Piłkarz trafił do zespołu, który zmagał się z kontuzjami i nie był w stanie wywrzeć takiego wpływu na grę, jakiego wielu oczekiwało, po jego transferze na Anfield.
W rozmowie z BT Sport Michael Owen przekonywał, że jest jeszcze zbyt wcześnie, aby oceniać pomocnika.
– Wchodzi do zespołu, który w tej chwili nie jest na szczycie swoich możliwości, więc trudno jest dokonywać osądu – mówi Owen.
– Mówiliśmy o tym wcześniej, jest doceniany jako gracz. Pod względem umiejętności jest prawdopodobnie najbardziej wyjątkowym zawodnikiem w Premier League.
– Chyba najbliżej do niego jest Paulowi Scholesowi, jednak kiedy na niego patrzysz, myślisz: czy dużo asystuje? Nie bardzo, wszystkie dobre podania wychodzą z dalekiej pozycji.
– Czy powstrzymuje rywali przed zdobywaniem bramek? Z nagrań widzieliśmy, że nie jest wybitnym defensywnym graczem.
– Jednak wszyscy wiemy, że jest genialny, więc tak czy inaczej targają nami emocje, to bardzo trudne.
– Chcę go ocenić dopiero, gdy drużyna wróci do gry, którą znamy.
Rio Ferdinand przyznał mu rację, przekonując, że Thiago udowodnił, że jest na tyle dobrym piłkarzem, że nie można w niego wątpić.

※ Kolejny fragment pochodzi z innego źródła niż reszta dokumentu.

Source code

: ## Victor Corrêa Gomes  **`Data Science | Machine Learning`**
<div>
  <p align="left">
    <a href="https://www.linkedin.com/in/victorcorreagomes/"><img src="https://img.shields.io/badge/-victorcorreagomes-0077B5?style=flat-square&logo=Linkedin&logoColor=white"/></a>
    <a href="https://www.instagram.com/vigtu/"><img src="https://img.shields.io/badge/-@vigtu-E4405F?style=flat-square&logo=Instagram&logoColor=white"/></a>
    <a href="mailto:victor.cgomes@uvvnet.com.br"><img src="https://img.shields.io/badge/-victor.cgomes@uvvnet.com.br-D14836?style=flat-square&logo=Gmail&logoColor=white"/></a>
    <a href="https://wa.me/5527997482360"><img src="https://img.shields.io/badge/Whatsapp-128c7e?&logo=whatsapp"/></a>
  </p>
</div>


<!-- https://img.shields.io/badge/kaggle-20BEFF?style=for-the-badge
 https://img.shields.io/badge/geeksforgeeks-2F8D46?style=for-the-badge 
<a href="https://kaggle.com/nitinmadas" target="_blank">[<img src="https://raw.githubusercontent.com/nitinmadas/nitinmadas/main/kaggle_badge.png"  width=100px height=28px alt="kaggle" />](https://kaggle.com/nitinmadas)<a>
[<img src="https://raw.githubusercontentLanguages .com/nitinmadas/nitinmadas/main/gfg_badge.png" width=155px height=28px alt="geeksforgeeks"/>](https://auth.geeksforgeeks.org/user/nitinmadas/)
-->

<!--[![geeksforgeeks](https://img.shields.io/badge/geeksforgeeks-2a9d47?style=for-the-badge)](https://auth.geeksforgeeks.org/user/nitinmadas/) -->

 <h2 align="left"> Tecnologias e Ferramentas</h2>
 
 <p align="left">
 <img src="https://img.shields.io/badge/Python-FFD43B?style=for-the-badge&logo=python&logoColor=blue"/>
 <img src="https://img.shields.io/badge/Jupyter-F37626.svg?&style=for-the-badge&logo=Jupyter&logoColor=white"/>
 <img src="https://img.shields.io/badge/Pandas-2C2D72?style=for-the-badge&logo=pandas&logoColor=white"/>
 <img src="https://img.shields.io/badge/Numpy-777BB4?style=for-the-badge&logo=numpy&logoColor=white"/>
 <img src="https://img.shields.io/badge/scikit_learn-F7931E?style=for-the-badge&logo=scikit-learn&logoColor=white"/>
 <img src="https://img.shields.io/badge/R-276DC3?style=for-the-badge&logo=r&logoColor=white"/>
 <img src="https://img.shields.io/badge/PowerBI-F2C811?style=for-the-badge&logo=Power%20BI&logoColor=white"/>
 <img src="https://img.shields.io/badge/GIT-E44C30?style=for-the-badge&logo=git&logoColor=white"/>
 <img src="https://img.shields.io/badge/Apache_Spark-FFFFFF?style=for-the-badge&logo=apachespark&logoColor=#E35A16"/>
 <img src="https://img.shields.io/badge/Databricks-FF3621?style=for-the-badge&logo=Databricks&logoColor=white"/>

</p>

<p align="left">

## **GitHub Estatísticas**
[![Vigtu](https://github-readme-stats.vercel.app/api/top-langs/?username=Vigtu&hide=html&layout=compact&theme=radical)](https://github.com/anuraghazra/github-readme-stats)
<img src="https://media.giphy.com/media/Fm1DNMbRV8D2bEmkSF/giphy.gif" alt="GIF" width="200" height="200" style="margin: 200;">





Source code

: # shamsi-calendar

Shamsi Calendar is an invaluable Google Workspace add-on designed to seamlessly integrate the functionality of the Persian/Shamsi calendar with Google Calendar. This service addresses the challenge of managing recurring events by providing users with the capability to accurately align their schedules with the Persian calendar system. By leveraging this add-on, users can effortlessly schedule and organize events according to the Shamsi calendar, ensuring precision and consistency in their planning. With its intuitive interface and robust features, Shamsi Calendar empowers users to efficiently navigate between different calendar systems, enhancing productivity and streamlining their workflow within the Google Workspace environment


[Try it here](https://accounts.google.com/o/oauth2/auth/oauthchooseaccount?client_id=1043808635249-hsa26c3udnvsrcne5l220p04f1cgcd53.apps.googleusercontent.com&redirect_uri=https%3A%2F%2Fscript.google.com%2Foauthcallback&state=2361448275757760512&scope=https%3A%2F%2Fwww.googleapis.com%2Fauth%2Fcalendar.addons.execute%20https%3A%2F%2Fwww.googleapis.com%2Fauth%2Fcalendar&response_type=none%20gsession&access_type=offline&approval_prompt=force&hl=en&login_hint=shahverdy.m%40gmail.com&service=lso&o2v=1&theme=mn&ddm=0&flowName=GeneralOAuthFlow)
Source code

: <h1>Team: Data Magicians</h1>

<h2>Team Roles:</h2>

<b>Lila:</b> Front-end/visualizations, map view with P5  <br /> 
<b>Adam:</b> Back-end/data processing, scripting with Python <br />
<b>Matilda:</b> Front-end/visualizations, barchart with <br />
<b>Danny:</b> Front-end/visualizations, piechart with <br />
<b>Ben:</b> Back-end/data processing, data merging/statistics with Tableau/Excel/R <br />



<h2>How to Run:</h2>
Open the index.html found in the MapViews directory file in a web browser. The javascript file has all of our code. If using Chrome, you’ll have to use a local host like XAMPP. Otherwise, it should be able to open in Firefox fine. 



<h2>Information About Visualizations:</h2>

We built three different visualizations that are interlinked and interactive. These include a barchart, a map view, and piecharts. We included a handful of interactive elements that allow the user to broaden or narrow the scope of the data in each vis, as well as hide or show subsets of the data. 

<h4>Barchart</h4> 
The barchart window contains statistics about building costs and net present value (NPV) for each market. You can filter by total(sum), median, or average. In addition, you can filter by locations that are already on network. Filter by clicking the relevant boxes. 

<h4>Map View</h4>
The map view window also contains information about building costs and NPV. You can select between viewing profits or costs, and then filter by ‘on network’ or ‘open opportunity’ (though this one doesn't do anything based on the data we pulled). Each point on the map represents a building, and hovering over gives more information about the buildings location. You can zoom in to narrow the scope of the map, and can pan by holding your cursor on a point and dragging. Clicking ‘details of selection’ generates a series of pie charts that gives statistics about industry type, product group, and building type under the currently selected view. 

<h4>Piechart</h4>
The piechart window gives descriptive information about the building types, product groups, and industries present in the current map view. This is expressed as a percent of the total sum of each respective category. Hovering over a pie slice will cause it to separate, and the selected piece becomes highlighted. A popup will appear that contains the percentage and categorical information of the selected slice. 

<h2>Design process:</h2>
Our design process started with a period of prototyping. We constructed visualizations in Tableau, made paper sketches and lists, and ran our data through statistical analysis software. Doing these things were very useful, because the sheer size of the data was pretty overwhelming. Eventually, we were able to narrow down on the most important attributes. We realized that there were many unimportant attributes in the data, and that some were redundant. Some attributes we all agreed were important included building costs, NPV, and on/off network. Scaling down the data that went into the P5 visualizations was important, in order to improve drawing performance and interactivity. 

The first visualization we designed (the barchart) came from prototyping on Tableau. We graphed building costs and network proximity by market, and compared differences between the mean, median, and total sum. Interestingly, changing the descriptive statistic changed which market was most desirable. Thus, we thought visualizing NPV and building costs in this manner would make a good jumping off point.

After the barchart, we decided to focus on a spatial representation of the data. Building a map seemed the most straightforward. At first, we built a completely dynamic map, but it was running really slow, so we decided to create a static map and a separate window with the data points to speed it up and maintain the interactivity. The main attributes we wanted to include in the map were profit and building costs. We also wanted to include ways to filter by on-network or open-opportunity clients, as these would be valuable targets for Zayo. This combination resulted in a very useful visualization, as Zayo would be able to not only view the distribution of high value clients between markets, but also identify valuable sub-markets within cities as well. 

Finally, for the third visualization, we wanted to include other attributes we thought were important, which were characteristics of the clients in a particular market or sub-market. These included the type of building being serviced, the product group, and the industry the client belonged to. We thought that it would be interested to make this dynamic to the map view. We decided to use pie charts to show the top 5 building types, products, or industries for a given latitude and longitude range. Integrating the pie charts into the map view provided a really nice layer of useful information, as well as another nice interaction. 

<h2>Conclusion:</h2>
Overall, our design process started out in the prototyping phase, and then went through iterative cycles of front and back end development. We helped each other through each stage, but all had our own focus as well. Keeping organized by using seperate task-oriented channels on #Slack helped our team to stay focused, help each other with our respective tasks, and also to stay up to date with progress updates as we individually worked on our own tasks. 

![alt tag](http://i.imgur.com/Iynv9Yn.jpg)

– Uwielbiam go, myślę, że jest świetnym zawodnikiem. Może nie wykonuje ostatniego podania, asysty, ale to, które je poprzedza, właśnie on zagrywa piłkę, aby zaangażować kogoś innego - mówi.
– W zeszłym sezonie bez wątpienia Bayern był najlepiej grającym pressingiem zespołem w Europie, a on był jego kluczowym elementem, ale tak jak powiedział Michael, jest zawodnikiem, który trafił do zespołu zdemolowanego przez kontuzje.